I never knew how to answer that question.
And now, that I'm lost inside a drainage pipe
in a chemical processing plant, this is why.
Oh, this looks promising.
I was expecting spinning saw blades.
Or a pool of acid.
This is much better.
But, why are there no doors here?
Did I actually enter this room in the correct manner?
Maybe the room itself is alive.
Um...
OH MY GOD! I'M GONNA D--
[underwater mumbling]
Okay! I'm awake!
I was a little drowsy, now I'm awake.
Oh! Yuck! What is--
That-- that is nasty!
I do not have to accept this.
[lock jiggles]
Oh, you ***.
Fine...
Got to avoid the blood shower...
This isn't the sort of thing I should have to worry about.
Jesus! Where's this coming from?
Maybe we don't even ship in meat.
We just slaughter the cows right here at the facility.
And then just dump them in the water like we know what we're doing.
Oh my god! This better not get in my hair.
If I wanted to smell like McDonald's, I would've stayed in the trash compactor.
[lock jiggles]
No! Open up!
FBI! I have a warrant!
Hey! Hello!
[growls]
I shouldn't be surprised the doors are locked.
No one likes to hang out in the meat dumping room.
Not even on break.
So, how am I getting out of here?
I'm not swimming through the fan blades.
That's an easy option to scratch off.
And I somehow don't see myself shimmying up a sheet metal wall.
I am definitely late for work.
Oh well!
Guess I'll go with the flow!
[underwater mumbling]
***, I just know some of these meat chunks are getting in my hair.
I'm going to need some serious shampoo after this.
I'm not a ***. I shouldn't have to stand for meat dandruff.
The exit must be on the other side.
[underwater mumbling]
I wonder how fast I'd have to run to skip on top of the water.
It smells funny here.
And, there is no exit.
What the hell, people?
What's this?
Ah, more water.
Oh.
That would explain the smell.
What the hell are we spraying?
I don't like orange.
Orange is a bad color for industrial chemicals.
We could get away with this if we were making Cheetos.
But I'm 80% sure Cheetos aren't made like this.
Hm, looks like I need to keep on swimming.
Can opener!
[underwater mumbling]
Yeah, swimming upstream is for losers.
Losers and salmon.
Cool ceiling.
[underwater mumbling]
[gagging, choking]
Uncool undertoe!
Aaaahhhh....
This is a pretty *** water park.
I'm not coming here again.
Oh, god, there's that gas.
I don't want to breathe this!
[inhale]
[underwater mumbling]
[gasping]
Jesus! Gas and a rotating crusher!
Maybe I shouldn't be going this way.
Well, hey! This room looks like something!
It has steps and everything.
That means I'm done with the meat processing ride!
I think my values have dropped considerably since I woke up.
Instead of getting to work on time, now I just want not die.
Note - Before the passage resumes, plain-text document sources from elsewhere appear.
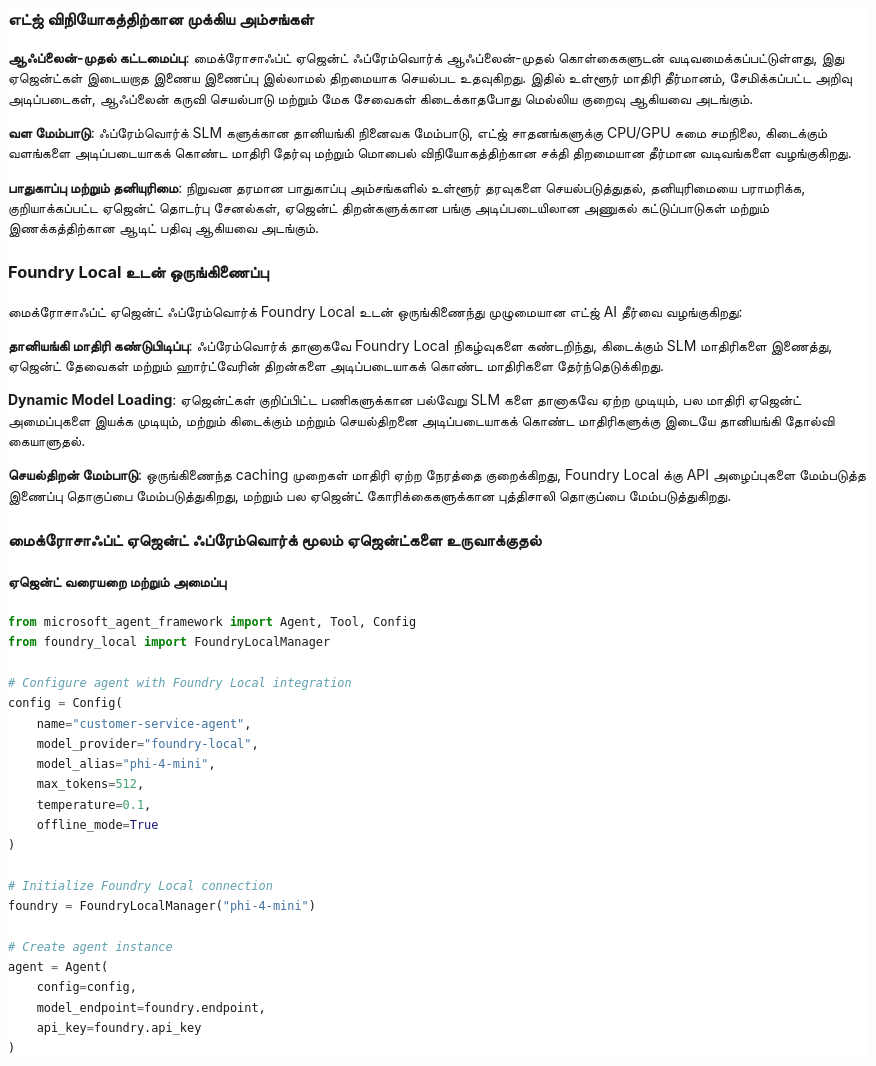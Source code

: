 ### எட்ஜ் விநியோகத்திற்கான முக்கிய அம்சங்கள்

**ஆஃப்லைன்-முதல் கட்டமைப்பு**: மைக்ரோசாஃப்ட் ஏஜென்ட் ஃப்ரேம்வொர்க் ஆஃப்லைன்-முதல் கொள்கைகளுடன் வடிவமைக்கப்பட்டுள்ளது, இது ஏஜென்ட்கள் இடையறாத இணைய இணைப்பு இல்லாமல் திறமையாக செயல்பட உதவுகிறது. இதில் உள்ளூர் மாதிரி தீர்மானம், சேமிக்கப்பட்ட அறிவு அடிப்படைகள், ஆஃப்லைன் கருவி செயல்பாடு மற்றும் மேக சேவைகள் கிடைக்காதபோது மெல்லிய குறைவு ஆகியவை அடங்கும்.

**வள மேம்பாடு**: ஃப்ரேம்வொர்க் SLM களுக்கான தானியங்கி நினைவக மேம்பாடு, எட்ஜ் சாதனங்களுக்கு CPU/GPU சுமை சமநிலை, கிடைக்கும் வளங்களை அடிப்படையாகக் கொண்ட மாதிரி தேர்வு மற்றும் மொபைல் விநியோகத்திற்கான சக்தி திறமையான தீர்மான வடிவங்களை வழங்குகிறது.

**பாதுகாப்பு மற்றும் தனியுரிமை**: நிறுவன தரமான பாதுகாப்பு அம்சங்களில் உள்ளூர் தரவுகளை செயல்படுத்துதல், தனியுரிமையை பராமரிக்க, குறியாக்கப்பட்ட ஏஜென்ட் தொடர்பு சேனல்கள், ஏஜென்ட் திறன்களுக்கான பங்கு அடிப்படையிலான அணுகல் கட்டுப்பாடுகள் மற்றும் இணக்கத்திற்கான ஆடிட் பதிவு ஆகியவை அடங்கும்.

### Foundry Local உடன் ஒருங்கிணைப்பு

மைக்ரோசாஃப்ட் ஏஜென்ட் ஃப்ரேம்வொர்க் Foundry Local உடன் ஒருங்கிணைந்து முழுமையான எட்ஜ் AI தீர்வை வழங்குகிறது:

**தானியங்கி மாதிரி கண்டுபிடிப்பு**: ஃப்ரேம்வொர்க் தானாகவே Foundry Local நிகழ்வுகளை கண்டறிந்து, கிடைக்கும் SLM மாதிரிகளை இணைத்து, ஏஜென்ட் தேவைகள் மற்றும் ஹார்ட்வேரின் திறன்களை அடிப்படையாகக் கொண்ட மாதிரிகளை தேர்ந்தெடுக்கிறது.

**Dynamic Model Loading**: ஏஜென்ட்கள் குறிப்பிட்ட பணிகளுக்கான பல்வேறு SLM களை தானாகவே ஏற்ற முடியும், பல மாதிரி ஏஜென்ட் அமைப்புகளை இயக்க முடியும், மற்றும் கிடைக்கும் மற்றும் செயல்திறனை அடிப்படையாகக் கொண்ட மாதிரிகளுக்கு இடையே தானியங்கி தோல்வி கையாளுதல்.

**செயல்திறன் மேம்பாடு**: ஒருங்கிணைந்த caching முறைகள் மாதிரி ஏற்ற நேரத்தை குறைக்கிறது, Foundry Local க்கு API அழைப்புகளை மேம்படுத்த இணைப்பு தொகுப்பை மேம்படுத்துகிறது, மற்றும் பல ஏஜென்ட் கோரிக்கைகளுக்கான புத்திசாலி தொகுப்பை மேம்படுத்துகிறது.

### மைக்ரோசாஃப்ட் ஏஜென்ட் ஃப்ரேம்வொர்க் மூலம் ஏஜென்ட்களை உருவாக்குதல்

#### ஏஜென்ட் வரையறை மற்றும் அமைப்பு

```python
from microsoft_agent_framework import Agent, Tool, Config
from foundry_local import FoundryLocalManager

# Configure agent with Foundry Local integration
config = Config(
    name="customer-service-agent",
    model_provider="foundry-local",
    model_alias="phi-4-mini",
    max_tokens=512,
    temperature=0.1,
    offline_mode=True
)

# Initialize Foundry Local connection
foundry = FoundryLocalManager("phi-4-mini")

# Create agent instance
agent = Agent(
    config=config,
    model_endpoint=foundry.endpoint,
    api_key=foundry.api_key
)
```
And... oh, my god. This is that same room.
I've gone in a giant circle again.
This is horrible!
Well, I suppose this good preparation for later in life if I get Alzheimer's.
I'll wake up not remembering everything
but still be able to escape the retirement home.
Wait, what am I saying?
I'm not going to get Alzheimer's.
People who stay mentally active have resistance against that.
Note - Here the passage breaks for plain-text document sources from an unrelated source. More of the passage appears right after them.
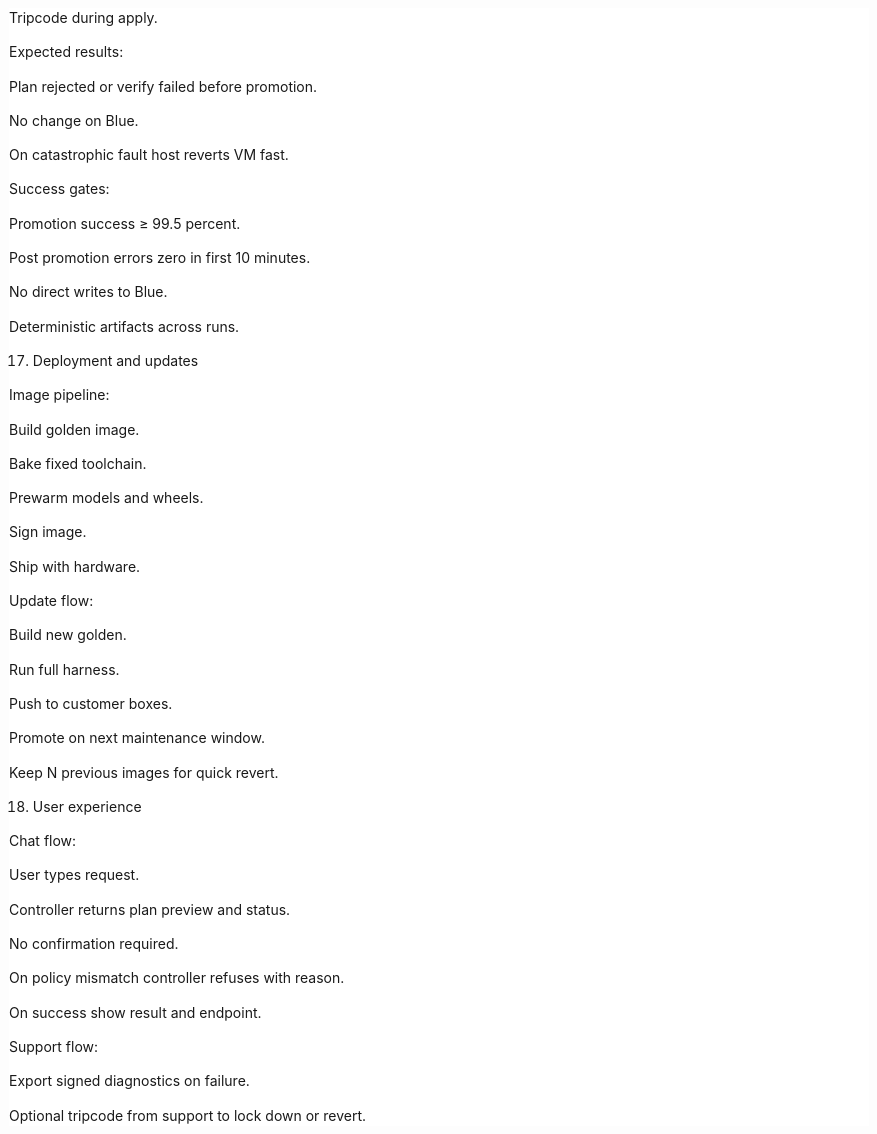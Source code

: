 Tripcode during apply.

Expected results:

Plan rejected or verify failed before promotion.

No change on Blue.

On catastrophic fault host reverts VM fast.

Success gates:

Promotion success ≥ 99.5 percent.

Post promotion errors zero in first 10 minutes.

No direct writes to Blue.

Deterministic artifacts across runs.

17) Deployment and updates

Image pipeline:

Build golden image.

Bake fixed toolchain.

Prewarm models and wheels.

Sign image.

Ship with hardware.

Update flow:

Build new golden.

Run full harness.

Push to customer boxes.

Promote on next maintenance window.

Keep N previous images for quick revert.

18) User experience

Chat flow:

User types request.

Controller returns plan preview and status.

No confirmation required.

On policy mismatch controller refuses with reason.

On success show result and endpoint.

Support flow:

Export signed diagnostics on failure.

Optional tripcode from support to lock down or revert.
And I mentally dominate everyone!
When I get old, I'm going to buy that walking cane I saw
that secretly transforms into a sword
and scare the hell out anyone who doesn't show me respect.
[underwater mumbling]
Glad to see air is part of today's itinerary.
Hm, I wonder if I'll need a separate shampoo for my beard
than I will for my hair.
Oh, another gun.
Whah!
Okay, what the *** did I just shoot?
I'm totally justified, whatever it is.
Looks like a cross between a leopard and... Cthulhu.
Yep. That's definitely not a cockroach.
Wait, I've seen these things before.
Oh, ***! I remember now!
These are aliens!
Of course. I remember everything.
I was in the test chamber.
I was going to load the new sample in.
Then, somebody cut the lights.
And then some of the scientists put on these creepy-looking robes
and started lighting torches.
Then one of them got on the intercom
and starting chanting this crazy ritual.
Next thing I know, we have beings from another dimension teleporting in here
like we're giving away free t-shirts.
Oh no! Not this room again!
I don't understand!
Why do we make rooms that can't be accessed
connect to other rooms that can't be accessed?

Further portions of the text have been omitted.